#### [EXERCISE OBJECTIVE]
Please copy the data below exactly, from its first line through the line holding "[npm-url]:https://www.npmjs.com/package/react-native-test-runner", and skip the pictures.

#### [Data records]
============

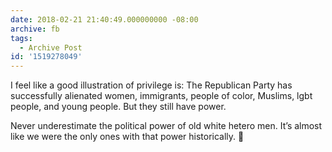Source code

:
 ```yaml
---
date: 2018-02-21 21:40:49.000000000 -08:00
archive: fb
tags: 
  - Archive Post
id: '1519278049'
---
```


I feel like a good illustration of privilege is: The Republican Party has successfully alienated women, immigrants, people of color, Muslims, lgbt people, and young people. But they still have power. 

Never underestimate the political power of old white hetero men. It’s almost like we were the only ones with that power historically. 🤔
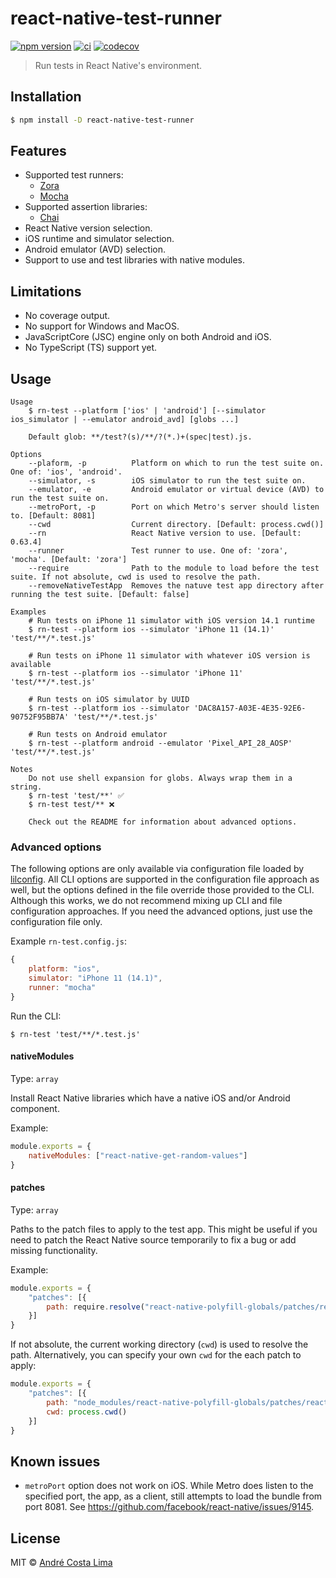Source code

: # react-native-test-runner

[![npm version][npm-image]][npm-url] [![ci][github-ci-image]][github-ci-url] [![codecov][codecov-image]][codecov-url]

[npm-url]:https://www.npmjs.com/package/react-native-test-runner
[npm-image]:https://img.shields.io/npm/v/react-native-test-runner.svg
[github-ci-url]:https://github.com/acostalima/react-native-test-runner/actions
[github-ci-image]:https://github.com/acostalima/react-native-test-runner/workflows/Node%20CI/badge.svg
[codecov-url]:https://codecov.io/gh/acostalima/react-native-test-runner?branch=master
[codecov-image]:https://codecov.io/gh/acostalima/react-native-test-runner/badge.svg?branch=master

> Run tests in React Native's environment.

## Installation

```sh
$ npm install -D react-native-test-runner
```

## Features 

- Supported test runners:
    - [Zora](https://github.com/lorenzofox3/zora)
    - [Mocha](https://github.com/mochajs/mocha/)
- Supported assertion libraries:
    - [Chai](https://github.com/chaijs/chai)
- React Native version selection.
- iOS runtime and simulator selection.
- Android emulator (AVD) selection.
- Support to use and test libraries with native modules.

## Limitations

- No coverage output.
- No support for Windows and MacOS.
- JavaScriptCore (JSC) engine only on both Android and iOS.
- No TypeScript (TS) support yet.
## Usage

```
Usage
    $ rn-test --platform ['ios' | 'android'] [--simulator ios_simulator | --emulator android_avd] [globs ...]

    Default glob: **/test?(s)/**/?(*.)+(spec|test).js.

Options
    --plaform, -p          Platform on which to run the test suite on. One of: 'ios', 'android'.
    --simulator, -s        iOS simulator to run the test suite on.
    --emulator, -e         Android emulator or virtual device (AVD) to run the test suite on.
    --metroPort, -p        Port on which Metro's server should listen to. [Default: 8081]
    --cwd                  Current directory. [Default: process.cwd()]
    --rn                   React Native version to use. [Default: 0.63.4]
    --runner               Test runner to use. One of: 'zora', 'mocha'. [Default: 'zora']
    --require              Path to the module to load before the test suite. If not absolute, cwd is used to resolve the path.
    --removeNativeTestApp  Removes the natuve test app directory after running the test suite. [Default: false]

Examples
    # Run tests on iPhone 11 simulator with iOS version 14.1 runtime
    $ rn-test --platform ios --simulator 'iPhone 11 (14.1)' 'test/**/*.test.js'

    # Run tests on iPhone 11 simulator with whatever iOS version is available
    $ rn-test --platform ios --simulator 'iPhone 11' 'test/**/*.test.js'

    # Run tests on iOS simulator by UUID
    $ rn-test --platform ios --simulator 'DAC8A157-A03E-4E35-92E6-90752F95BB7A' 'test/**/*.test.js'

    # Run tests on Android emulator
    $ rn-test --platform android --emulator 'Pixel_API_28_AOSP' 'test/**/*.test.js'

Notes
    Do not use shell expansion for globs. Always wrap them in a string.
    $ rn-test 'test/**' ✅
    $ rn-test test/** ❌

    Check out the README for information about advanced options.
```

### Advanced options

The following options are only available via configuration file loaded by [lilconfig](https://github.com/antonk52/lilconfig).
All CLI options are supported in the configuration file approach as well, but the options defined in the file override those provided to the CLI. Although this works, we do not recommend mixing up CLI and file configuration approaches. If you need the advanced options, just use the configuration file only.   

Example `rn-test.config.js`:

```js
{
    platform: "ios",
    simulator: "iPhone 11 (14.1)",
    runner: "mocha"
}
```

Run the CLI:

```
$ rn-test 'test/**/*.test.js'
```

#### nativeModules

Type: `array`

Install React Native libraries which have a native iOS and/or Android component.

Example:

```js
module.exports = {
    nativeModules: ["react-native-get-random-values"]
}
```

#### patches

Type: `array`

Paths to the patch files to apply to the test app.
This might be useful if you need to patch the React Native source temporarily to fix a bug or add missing functionality.

Example:

```js
module.exports = {
    "patches": [{
        path: require.resolve("react-native-polyfill-globals/patches/react-native+0.63.3.patch")
    }]
}
```

If not absolute, the current working directory (`cwd`) is used to resolve the path. Alternatively, you can specify your own `cwd` for the each patch to apply:

```js
module.exports = {
    "patches": [{
        path: "node_modules/react-native-polyfill-globals/patches/react-native+0.63.3.patch"
        cwd: process.cwd()
    }]
}
```

## Known issues

- `metroPort` option does not work on iOS. While Metro does listen to the specified port, the app, as a client, still attempts to load the bundle from port 8081. See https://github.com/facebook/react-native/issues/9145.
## License

MIT © [André Costa Lima](https://github.com/acostalima)
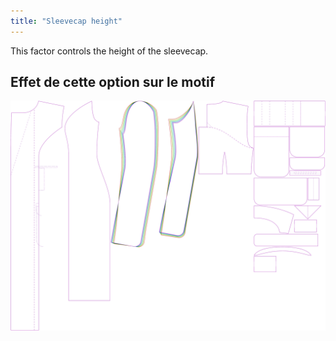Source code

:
 ```yaml
---
title: "Sleevecap height"
---
```


This factor controls the height of the sleevecap.

## Effet de cette option sur le motif

![This image shows the effect of this option by superimposing several variants that have a different value for this option](carlita_sleevecapheight_sample.svg "Effect of this option on the pattern")
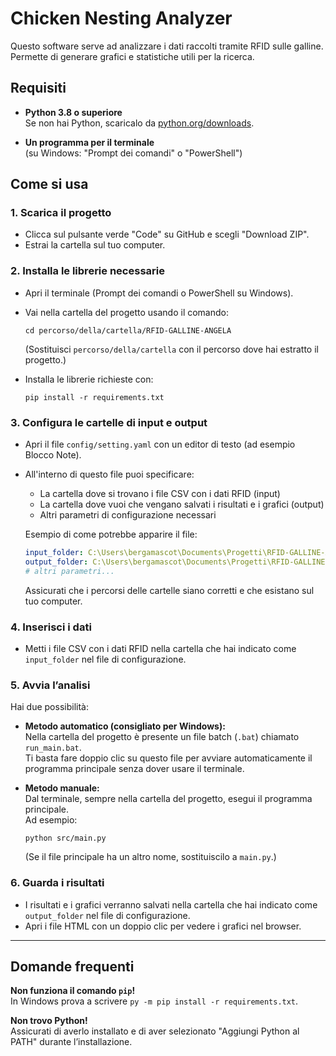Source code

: # Chicken Nesting Analyzer

Questo software serve ad analizzare i dati raccolti tramite RFID sulle galline. Permette di generare grafici e statistiche utili per la ricerca.

## Requisiti

- **Python 3.8 o superiore**  
  Se non hai Python, scaricalo da [python.org/downloads](https://www.python.org/downloads/).

- **Un programma per il terminale**  
  (su Windows: "Prompt dei comandi" o "PowerShell")

## Come si usa

### 1. Scarica il progetto

- Clicca sul pulsante verde "Code" su GitHub e scegli "Download ZIP".
- Estrai la cartella sul tuo computer.

### 2. Installa le librerie necessarie

- Apri il terminale (Prompt dei comandi o PowerShell su Windows).
- Vai nella cartella del progetto usando il comando:

  ```
  cd percorso/della/cartella/RFID-GALLINE-ANGELA
  ```

  (Sostituisci `percorso/della/cartella` con il percorso dove hai estratto il progetto.)

- Installa le librerie richieste con:

  ```
  pip install -r requirements.txt
  ```

### 3. Configura le cartelle di input e output

- Apri il file `config/setting.yaml` con un editor di testo (ad esempio Blocco Note).
- All'interno di questo file puoi specificare:
  - La cartella dove si trovano i file CSV con i dati RFID (input)
  - La cartella dove vuoi che vengano salvati i risultati e i grafici (output)
  - Altri parametri di configurazione necessari

  Esempio di come potrebbe apparire il file:

  ```yaml
  input_folder: C:\Users\bergamascot\Documents\Progetti\RFID-GALLINE-ANGELA\Dati grezzi Rfid
  output_folder: C:\Users\bergamascot\Documents\Progetti\RFID-GALLINE-ANGELA\Output
  # altri parametri...
  ```

  Assicurati che i percorsi delle cartelle siano corretti e che esistano sul tuo computer.

### 4. Inserisci i dati

- Metti i file CSV con i dati RFID nella cartella che hai indicato come `input_folder` nel file di configurazione.

### 5. Avvia l’analisi

Hai due possibilità:

- **Metodo automatico (consigliato per Windows):**  
  Nella cartella del progetto è presente un file batch (`.bat`) chiamato `run_main.bat`.  
  Ti basta fare doppio clic su questo file per avviare automaticamente il programma principale senza dover usare il terminale.

- **Metodo manuale:**  
  Dal terminale, sempre nella cartella del progetto, esegui il programma principale.  
  Ad esempio:

  ```
  python src/main.py
  ```

  (Se il file principale ha un altro nome, sostituiscilo a `main.py`.)

### 6. Guarda i risultati

- I risultati e i grafici verranno salvati nella cartella che hai indicato come `output_folder` nel file di configurazione.
- Apri i file HTML con un doppio clic per vedere i grafici nel browser.

---

## Domande frequenti

**Non funziona il comando `pip`!**  
In Windows prova a scrivere `py -m pip install -r requirements.txt`.

**Non trovo Python!**  
Assicurati di averlo installato e di aver selezionato "Aggiungi Python al PATH" durante l’installazione.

============

#### [RESPONSE BELOW]
Source code

:
 ```yaml
---
date: 2018-02-21 21:40:49.000000000 -08:00
archive: fb
tags: 
  - Archive Post
id: '1519278049'
---
```


I feel like a good illustration of privilege is: The Republican Party has successfully alienated women, immigrants, people of color, Muslims, lgbt people, and young people. But they still have power. 

Never underestimate the political power of old white hetero men. It’s almost like we were the only ones with that power historically. 🤔
Source code

: # react-native-test-runner

[![npm version][npm-image]][npm-url] [![ci][github-ci-image]][github-ci-url] [![codecov][codecov-image]][codecov-url]

[npm-url]:https://www.npmjs.com/package/react-native-test-runner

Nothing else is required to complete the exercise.